Retrospectively Identified COVID-19 Deaths
To assess whether there were cases and deaths associated with COVID-19 in California at a time when testing for COVID-19 was limited and widespread community transmission of COVID-19 had not yet been recognized, the California Department of Public Health provided recommendations to county medical examiners on 29 April 2020 that persons who died between 17 December 2019 and 16 March 2020 from suspected COVID-19 should have postmortem specimens collected and submitted to the CDC for analysis. CDC confirmation of SARS-CoV-2 infection in postmortem tissue specimens was obtained April 2020 from 2 persons who had died at home in February from an unknown respiratory illness [7]. The viral genomes associated with both cases, C-D1 and C-D2, were determined by the CDC to be part of the WA1 lineage, with 5 and 3 SNVs, respectively (Figures 2B and 3C) [4], suggesting that infection had likely been acquired locally. In a third medical examiner case in an elderly man who died at home (UC187), clinical samples were tested at the SCCPHL and found to be positive for SARS-CoV-2; the virus was subsequently shown by viral WGS to belong to the D614G lineage (Figures 2A and 3A).
Introduction of New SARS-CoV-2 Lineages
On 26 February 2020, the first case of community transmission of SARS-CoV-2 in California (UC4) was reported [4], and the SCC Public Health Department was notified.

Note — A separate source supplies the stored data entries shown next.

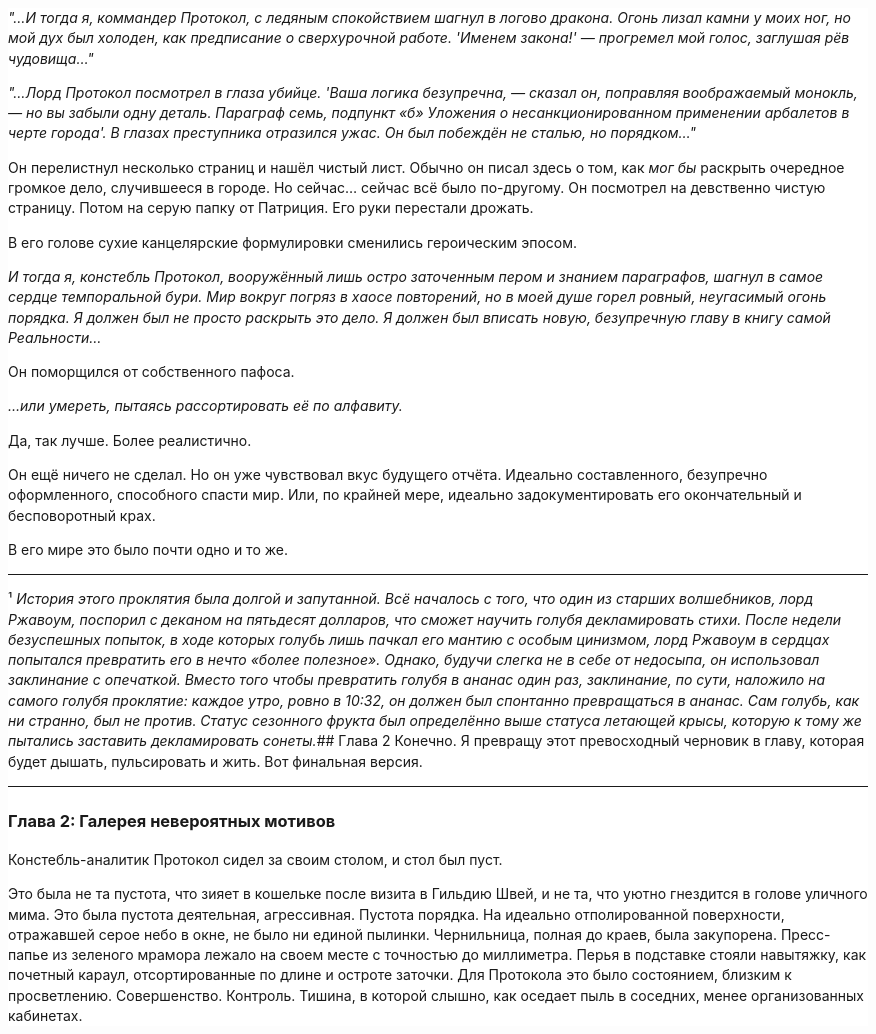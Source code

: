 *"…И тогда я, коммандер Протокол, с ледяным спокойствием шагнул в логово дракона. Огонь лизал камни у моих ног, но мой дух был холоден, как предписание о сверхурочной работе. 'Именем закона!' — прогремел мой голос, заглушая рёв чудовища…"*

*"…Лорд Протокол посмотрел в глаза убийце. 'Ваша логика безупречна, — сказал он, поправляя воображаемый монокль, — но вы забыли одну деталь. Параграф семь, подпункт «б» Уложения о несанкционированном применении арбалетов в черте города'. В глазах преступника отразился ужас. Он был побеждён не сталью, но порядком…"*

Он перелистнул несколько страниц и нашёл чистый лист. Обычно он писал здесь о том, как *мог бы* раскрыть очередное громкое дело, случившееся в городе. Но сейчас… сейчас всё было по-другому. Он посмотрел на девственно чистую страницу. Потом на серую папку от Патриция. Его руки перестали дрожать.

В его голове сухие канцелярские формулировки сменились героическим эпосом.

*И тогда я, констебль Протокол, вооружённый лишь остро заточенным пером и знанием параграфов, шагнул в самое сердце темпоральной бури. Мир вокруг погряз в хаосе повторений, но в моей душе горел ровный, неугасимый огонь порядка. Я должен был не просто раскрыть это дело. Я должен был вписать новую, безупречную главу в книгу самой Реальности…*

Он поморщился от собственного пафоса.

*…или умереть, пытаясь рассортировать её по алфавиту.*

Да, так лучше. Более реалистично.

Он ещё ничего не сделал. Но он уже чувствовал вкус будущего отчёта. Идеально составленного, безупречно оформленного, способного спасти мир. Или, по крайней мере, идеально задокументировать его окончательный и бесповоротный крах.

В его мире это было почти одно и то же.

---
¹ *История этого проклятия была долгой и запутанной. Всё началось с того, что один из старших волшебников, лорд Ржавоум, поспорил с деканом на пятьдесят долларов, что сможет научить голубя декламировать стихи. После недели безуспешных попыток, в ходе которых голубь лишь пачкал его мантию с особым цинизмом, лорд Ржавоум в сердцах попытался превратить его в нечто «более полезное». Однако, будучи слегка не в себе от недосыпа, он использовал заклинание с опечаткой. Вместо того чтобы превратить голубя в ананас один раз, заклинание, по сути, наложило на самого голубя проклятие: каждое утро, ровно в 10:32, он должен был спонтанно превращаться в ананас. Сам голубь, как ни странно, был не против. Статус сезонного фрукта был определённо выше статуса летающей крысы, которую к тому же пытались заставить декламировать сонеты.*## Глава 2
Конечно. Я превращу этот превосходный черновик в главу, которая будет дышать, пульсировать и жить. Вот финальная версия.

***

### Глава 2: Галерея невероятных мотивов

Констебль-аналитик Протокол сидел за своим столом, и стол был пуст.

Это была не та пустота, что зияет в кошельке после визита в Гильдию Швей, и не та, что уютно гнездится в голове уличного мима. Это была пустота деятельная, агрессивная. Пустота порядка. На идеально отполированной поверхности, отражавшей серое небо в окне, не было ни единой пылинки. Чернильница, полная до краев, была закупорена. Пресс-папье из зеленого мрамора лежало на своем месте с точностью до миллиметра. Перья в подставке стояли навытяжку, как почетный караул, отсортированные по длине и остроте заточки. Для Протокола это было состоянием, близким к просветлению. Совершенство. Контроль. Тишина, в которой слышно, как оседает пыль в соседних, менее организованных кабинетах.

One extended family member (UC195) had a positive SARS-CoV-2 test in late February during the 14-day quarantine period (Figure 3A and D; Table 2, cluster A). The genome of his SARS-CoV-2 strain had the same C9924T SNV as UC4 that defines the Solano County lineage (Figure 3D) [4]. Concomitant with this intercounty transmission event, an elderly woman (UC101) was hospitalized with SARS-CoV-2 infection, and contact tracing eventually identified an additional 4 infections in 2 family members (UC102 and UC106), a healthcare worker (HCW) at the hospital (UC121), and a close contact of the HCW (UC120). All 5 strains were assigned to a previously undescribed lineage containing a G14178 SNV, named SCC2 (Figure 3A and D; Table 2, cluster B).

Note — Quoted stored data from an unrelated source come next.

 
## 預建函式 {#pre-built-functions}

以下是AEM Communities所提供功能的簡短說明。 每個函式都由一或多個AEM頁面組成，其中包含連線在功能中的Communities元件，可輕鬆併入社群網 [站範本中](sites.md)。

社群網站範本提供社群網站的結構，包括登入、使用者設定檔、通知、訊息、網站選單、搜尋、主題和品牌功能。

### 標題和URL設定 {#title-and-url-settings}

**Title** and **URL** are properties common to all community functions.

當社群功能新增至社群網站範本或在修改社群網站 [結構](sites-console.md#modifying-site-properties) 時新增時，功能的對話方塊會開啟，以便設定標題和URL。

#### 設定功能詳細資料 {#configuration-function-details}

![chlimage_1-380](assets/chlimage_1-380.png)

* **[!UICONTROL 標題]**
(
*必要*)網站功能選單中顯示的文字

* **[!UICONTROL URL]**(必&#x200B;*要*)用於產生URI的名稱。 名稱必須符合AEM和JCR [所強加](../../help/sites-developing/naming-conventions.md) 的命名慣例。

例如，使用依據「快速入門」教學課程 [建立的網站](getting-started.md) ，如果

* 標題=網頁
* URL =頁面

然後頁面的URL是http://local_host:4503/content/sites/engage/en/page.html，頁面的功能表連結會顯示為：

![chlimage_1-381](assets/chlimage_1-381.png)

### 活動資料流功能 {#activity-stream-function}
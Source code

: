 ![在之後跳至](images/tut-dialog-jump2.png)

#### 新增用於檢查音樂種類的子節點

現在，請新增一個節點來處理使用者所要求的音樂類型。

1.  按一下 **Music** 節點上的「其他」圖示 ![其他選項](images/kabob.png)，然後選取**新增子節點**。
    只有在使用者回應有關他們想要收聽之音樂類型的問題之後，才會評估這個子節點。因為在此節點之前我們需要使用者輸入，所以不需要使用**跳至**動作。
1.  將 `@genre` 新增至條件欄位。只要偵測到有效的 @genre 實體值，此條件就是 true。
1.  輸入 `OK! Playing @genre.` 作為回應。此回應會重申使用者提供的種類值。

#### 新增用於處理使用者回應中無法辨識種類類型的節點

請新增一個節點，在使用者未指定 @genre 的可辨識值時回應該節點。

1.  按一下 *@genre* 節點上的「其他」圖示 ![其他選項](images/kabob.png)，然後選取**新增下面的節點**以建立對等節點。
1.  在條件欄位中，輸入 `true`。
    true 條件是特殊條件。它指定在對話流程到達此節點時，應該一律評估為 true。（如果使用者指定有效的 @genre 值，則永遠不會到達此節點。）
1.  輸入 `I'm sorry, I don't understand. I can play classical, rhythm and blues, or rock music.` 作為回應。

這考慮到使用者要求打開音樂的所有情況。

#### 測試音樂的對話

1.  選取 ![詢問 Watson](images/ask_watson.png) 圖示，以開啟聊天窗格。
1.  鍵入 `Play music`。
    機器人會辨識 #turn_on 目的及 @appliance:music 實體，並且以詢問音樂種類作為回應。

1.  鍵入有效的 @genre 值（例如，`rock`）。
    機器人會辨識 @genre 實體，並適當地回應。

A notable example of how the genomic surveillance directly informed contact tracing efforts involved cases UC200, UC197, and UC161. Genomic analysis of samples collected from these 3 individuals in mid-March revealed that all 3 viruses were of the WA1 lineage and shared 5 SNVs (Figures 2B and 3A; Table 2, cluster D). The genomic linkage guided further contact investigation interviews showing that UC161, previously classified as a community transmission case with unknown source, attended the same church as UC200 and UC197. Another local cluster was identified when a member of a large household became ill in late February, followed by SARS-CoV-2 infection of an additional 8 household members (UC167, UC169, and UC170–UC175). All viral genomes sequenced from this cluster were assigned to a single lineage containing G26591T and C27874T SNV, named SCC3 (Figures 2A, 3A, and 3F; Table 2, cluster C). Phylogenetic analysis revealed an additional SCC3 lineage genome (UC155) containing the C27874T SNV and corresponding to a COVID-19 case diagnosed in an unrelated SCC resident (Figure 3A and 3F). No epidemiologic link between this person and the large household cluster was identified by contact tracing.

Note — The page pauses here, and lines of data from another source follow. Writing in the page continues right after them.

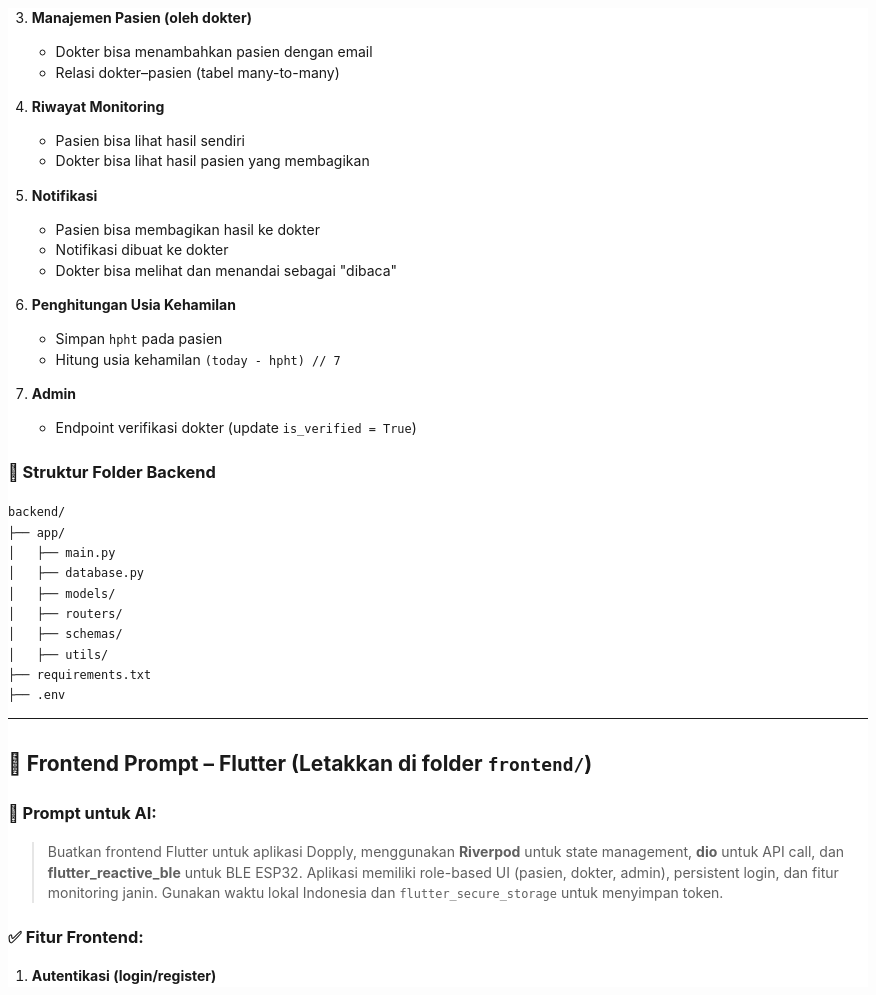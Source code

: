 3. **Manajemen Pasien (oleh dokter)**

   * Dokter bisa menambahkan pasien dengan email
   * Relasi dokter–pasien (tabel many-to-many)

4. **Riwayat Monitoring**

   * Pasien bisa lihat hasil sendiri
   * Dokter bisa lihat hasil pasien yang membagikan

5. **Notifikasi**

   * Pasien bisa membagikan hasil ke dokter
   * Notifikasi dibuat ke dokter
   * Dokter bisa melihat dan menandai sebagai "dibaca"

6. **Penghitungan Usia Kehamilan**

   * Simpan `hpht` pada pasien
   * Hitung usia kehamilan `(today - hpht) // 7`

7. **Admin**

   * Endpoint verifikasi dokter (update `is_verified = True`)

### 🧱 Struktur Folder Backend

```
backend/
├── app/
│   ├── main.py
│   ├── database.py
│   ├── models/
│   ├── routers/
│   ├── schemas/
│   ├── utils/
├── requirements.txt
├── .env
```

---

## 📱 Frontend Prompt – Flutter (Letakkan di folder `frontend/`)

### 🎯 Prompt untuk AI:

> Buatkan frontend Flutter untuk aplikasi Dopply, menggunakan **Riverpod** untuk state management, **dio** untuk API call, dan **flutter\_reactive\_ble** untuk BLE ESP32. Aplikasi memiliki role-based UI (pasien, dokter, admin), persistent login, dan fitur monitoring janin. Gunakan waktu lokal Indonesia dan `flutter_secure_storage` untuk menyimpan token.

### ✅ Fitur Frontend:

1. **Autentikasi (login/register)**
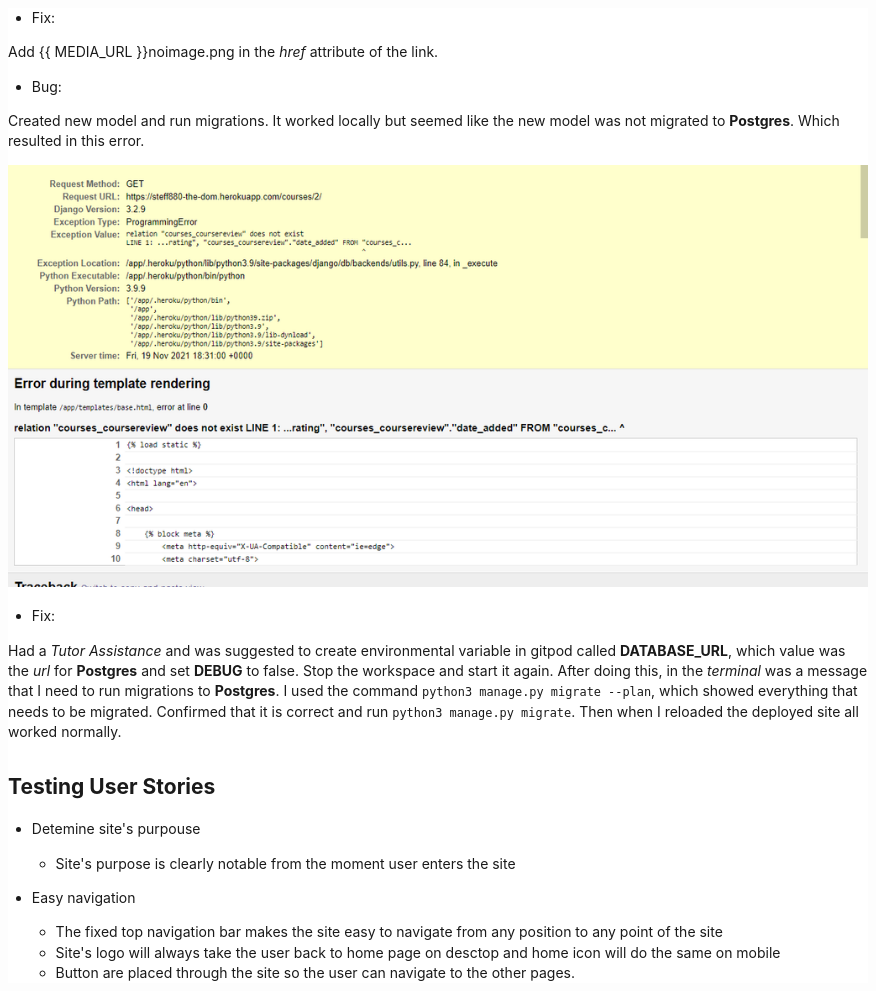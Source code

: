 - Fix:

Add {{ MEDIA_URL }}noimage.png in the _href_ attribute of the link.

- Bug:

Created new model and run migrations. It worked locally but seemed like the new model was not migrated to **Postgres**. Which resulted in this error.

![Migrations](/docs/images/migrations-postgres.png)


- Fix:

Had a _Tutor Assistance_ and was suggested to create environmental variable in gitpod called **DATABASE_URL**, which value was the _url_ for **Postgres** and set **DEBUG** to false. Stop the workspace and start it again. After doing this, in the _terminal_ was a message that I need to run migrations to **Postgres**. I used the command `python3 manage.py migrate --plan`, which showed everything that needs to be migrated. Confirmed that it is correct and run `python3 manage.py migrate`. Then when I reloaded the deployed site all worked normally.

## Testing User Stories

- Detemine site's purpouse

    - Site's purpose is clearly notable from the moment user enters the site

- Easy navigation

    - The fixed top navigation bar makes the site easy to navigate from any position to any point of the site
    - Site's logo will always take the user back to home page on desctop and home icon will do the same on mobile
    - Button are placed through the site so the user can navigate to the other pages.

On 29 February, the SCC Public Health Department initiated an investigation of a COVID-19 outbreak among workers at San Jose International Airport. Of 11 confirmed cases, all 9 with available viral genomes, sequenced from 5 workers, 2 household contacts, and 2 HCWs, were of the SCC1 lineage that shares the G29711T SNV (Figures 2A, 2C, and 3A; Table 2, cluster G). Overall, 41 genomes of 101 in the current study were assigned to the SCC1 lineage. Epidemiologic links were known a priori in 27 cases (69.5%), grouped into 7 clusters, including the aforementioned San Jose airport cluster [4] that includes a household transmission event and 2 HCWs, a cluster associated with a grocery store that also involved a resident from Solano County [4], and 5 other household transmission events, of which 2 had a history of domestic travel and 2 a history of international travel (Table 2, clusters G–M). No epidemiologic links were found among the remaining 14 SCC1 lineage genomes, indicating cryptic transmission of this lineage in California beginning in late February 2020 (Figure 3A and Supplementary Table 1).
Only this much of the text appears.